→ Task objective: Copy each line below that contains "obtain".

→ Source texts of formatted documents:

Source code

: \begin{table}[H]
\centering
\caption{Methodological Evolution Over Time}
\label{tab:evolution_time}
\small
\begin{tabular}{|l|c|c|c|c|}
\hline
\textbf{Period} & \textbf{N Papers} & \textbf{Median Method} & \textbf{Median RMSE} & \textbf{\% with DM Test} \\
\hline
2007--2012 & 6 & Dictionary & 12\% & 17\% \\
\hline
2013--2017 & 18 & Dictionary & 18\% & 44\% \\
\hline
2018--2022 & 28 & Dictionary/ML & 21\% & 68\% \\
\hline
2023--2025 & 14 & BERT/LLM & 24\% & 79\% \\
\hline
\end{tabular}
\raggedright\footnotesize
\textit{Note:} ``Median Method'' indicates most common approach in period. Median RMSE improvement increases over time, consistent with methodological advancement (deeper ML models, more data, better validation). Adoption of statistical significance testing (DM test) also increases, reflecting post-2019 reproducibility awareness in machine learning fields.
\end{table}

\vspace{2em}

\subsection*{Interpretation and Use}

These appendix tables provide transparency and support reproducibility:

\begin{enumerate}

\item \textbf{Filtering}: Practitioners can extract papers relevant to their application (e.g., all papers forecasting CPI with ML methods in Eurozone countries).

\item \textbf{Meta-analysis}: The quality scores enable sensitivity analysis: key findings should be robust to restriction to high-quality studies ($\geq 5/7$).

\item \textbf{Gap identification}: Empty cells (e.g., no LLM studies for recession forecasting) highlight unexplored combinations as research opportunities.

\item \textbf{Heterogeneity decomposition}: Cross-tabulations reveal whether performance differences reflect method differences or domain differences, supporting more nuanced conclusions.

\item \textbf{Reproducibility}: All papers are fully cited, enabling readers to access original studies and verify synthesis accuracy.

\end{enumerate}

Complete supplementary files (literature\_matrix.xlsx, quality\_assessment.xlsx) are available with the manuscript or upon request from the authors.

---

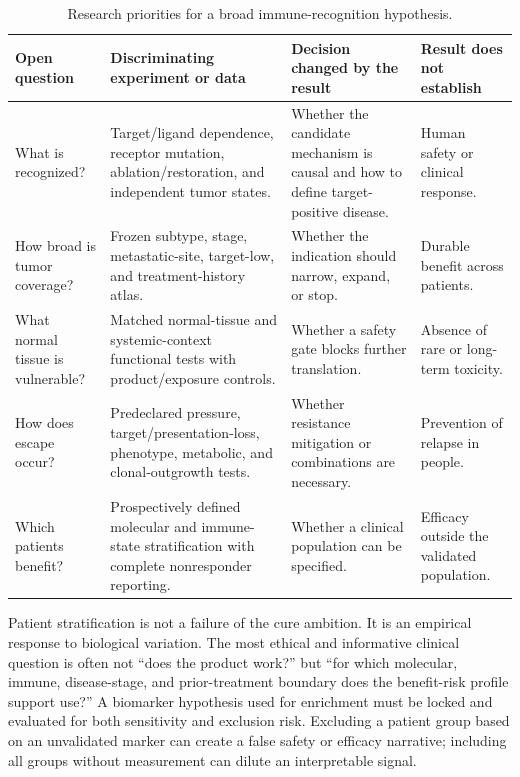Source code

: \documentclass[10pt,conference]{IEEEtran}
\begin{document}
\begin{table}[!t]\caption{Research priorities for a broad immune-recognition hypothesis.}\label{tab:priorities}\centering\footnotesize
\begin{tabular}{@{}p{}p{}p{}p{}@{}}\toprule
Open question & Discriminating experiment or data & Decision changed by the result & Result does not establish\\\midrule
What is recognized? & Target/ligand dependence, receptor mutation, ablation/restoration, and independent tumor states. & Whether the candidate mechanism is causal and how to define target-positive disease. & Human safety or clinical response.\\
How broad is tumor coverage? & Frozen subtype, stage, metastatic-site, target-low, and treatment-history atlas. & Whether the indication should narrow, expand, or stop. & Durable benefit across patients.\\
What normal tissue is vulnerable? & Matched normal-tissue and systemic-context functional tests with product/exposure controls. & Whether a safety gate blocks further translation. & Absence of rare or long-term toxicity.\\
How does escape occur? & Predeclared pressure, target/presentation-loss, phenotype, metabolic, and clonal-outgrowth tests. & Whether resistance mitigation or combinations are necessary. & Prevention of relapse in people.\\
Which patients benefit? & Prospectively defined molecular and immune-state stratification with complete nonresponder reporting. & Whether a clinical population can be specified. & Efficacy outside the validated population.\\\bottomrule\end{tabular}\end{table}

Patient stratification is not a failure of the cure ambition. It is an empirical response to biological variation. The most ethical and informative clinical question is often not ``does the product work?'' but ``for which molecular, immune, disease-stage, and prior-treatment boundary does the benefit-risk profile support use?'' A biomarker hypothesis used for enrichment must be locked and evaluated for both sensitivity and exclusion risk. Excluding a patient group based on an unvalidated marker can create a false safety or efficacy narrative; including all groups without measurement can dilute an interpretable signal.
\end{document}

---

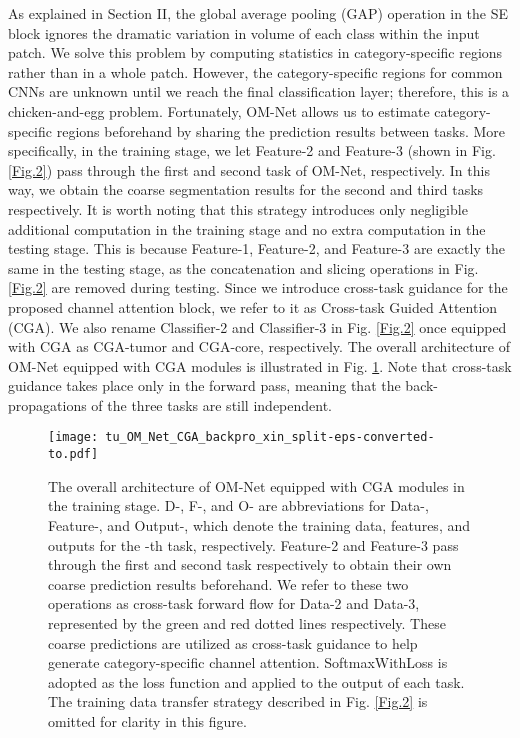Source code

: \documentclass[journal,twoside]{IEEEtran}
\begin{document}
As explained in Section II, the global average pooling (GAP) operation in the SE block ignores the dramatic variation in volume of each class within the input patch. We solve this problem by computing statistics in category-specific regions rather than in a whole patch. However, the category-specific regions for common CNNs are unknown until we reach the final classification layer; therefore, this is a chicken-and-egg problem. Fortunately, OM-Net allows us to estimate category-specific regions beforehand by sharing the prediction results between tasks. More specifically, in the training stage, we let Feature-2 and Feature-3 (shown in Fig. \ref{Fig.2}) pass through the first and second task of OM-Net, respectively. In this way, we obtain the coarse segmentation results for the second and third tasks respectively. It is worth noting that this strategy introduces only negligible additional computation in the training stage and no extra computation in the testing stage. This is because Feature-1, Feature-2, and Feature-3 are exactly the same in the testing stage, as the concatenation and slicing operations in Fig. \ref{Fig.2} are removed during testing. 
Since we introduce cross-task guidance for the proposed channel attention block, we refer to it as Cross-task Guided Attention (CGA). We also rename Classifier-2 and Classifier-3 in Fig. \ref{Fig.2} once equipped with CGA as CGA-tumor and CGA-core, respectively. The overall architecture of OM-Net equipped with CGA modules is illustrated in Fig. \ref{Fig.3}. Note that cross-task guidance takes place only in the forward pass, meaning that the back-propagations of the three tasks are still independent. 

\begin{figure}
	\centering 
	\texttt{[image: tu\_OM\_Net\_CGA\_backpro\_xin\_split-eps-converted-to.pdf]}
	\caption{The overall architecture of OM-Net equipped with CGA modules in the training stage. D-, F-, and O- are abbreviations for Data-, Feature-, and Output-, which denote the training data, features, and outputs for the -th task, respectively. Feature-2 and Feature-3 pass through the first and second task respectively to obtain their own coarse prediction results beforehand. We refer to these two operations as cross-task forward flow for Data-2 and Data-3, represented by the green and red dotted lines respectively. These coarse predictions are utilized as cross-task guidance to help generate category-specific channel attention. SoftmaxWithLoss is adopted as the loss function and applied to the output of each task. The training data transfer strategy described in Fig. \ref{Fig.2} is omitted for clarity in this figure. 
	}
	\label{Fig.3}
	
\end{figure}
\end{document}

→ Finished task:
As explained in Section II, the global average pooling (GAP) operation in the SE block ignores the dramatic variation in volume of each class within the input patch. We solve this problem by computing statistics in category-specific regions rather than in a whole patch. However, the category-specific regions for common CNNs are unknown until we reach the final classification layer; therefore, this is a chicken-and-egg problem. Fortunately, OM-Net allows us to estimate category-specific regions beforehand by sharing the prediction results between tasks. More specifically, in the training stage, we let Feature-2 and Feature-3 (shown in Fig. \ref{Fig.2}) pass through the first and second task of OM-Net, respectively. In this way, we obtain the coarse segmentation results for the second and third tasks respectively. It is worth noting that this strategy introduces only negligible additional computation in the training stage and no extra computation in the testing stage. This is because Feature-1, Feature-2, and Feature-3 are exactly the same in the testing stage, as the concatenation and slicing operations in Fig. \ref{Fig.2} are removed during testing. 
	\caption{The overall architecture of OM-Net equipped with CGA modules in the training stage. D-, F-, and O- are abbreviations for Data-, Feature-, and Output-, which denote the training data, features, and outputs for the -th task, respectively. Feature-2 and Feature-3 pass through the first and second task respectively to obtain their own coarse prediction results beforehand. We refer to these two operations as cross-task forward flow for Data-2 and Data-3, represented by the green and red dotted lines respectively. These coarse predictions are utilized as cross-task guidance to help generate category-specific channel attention. SoftmaxWithLoss is adopted as the loss function and applied to the output of each task. The training data transfer strategy described in Fig. \ref{Fig.2} is omitted for clarity in this figure. 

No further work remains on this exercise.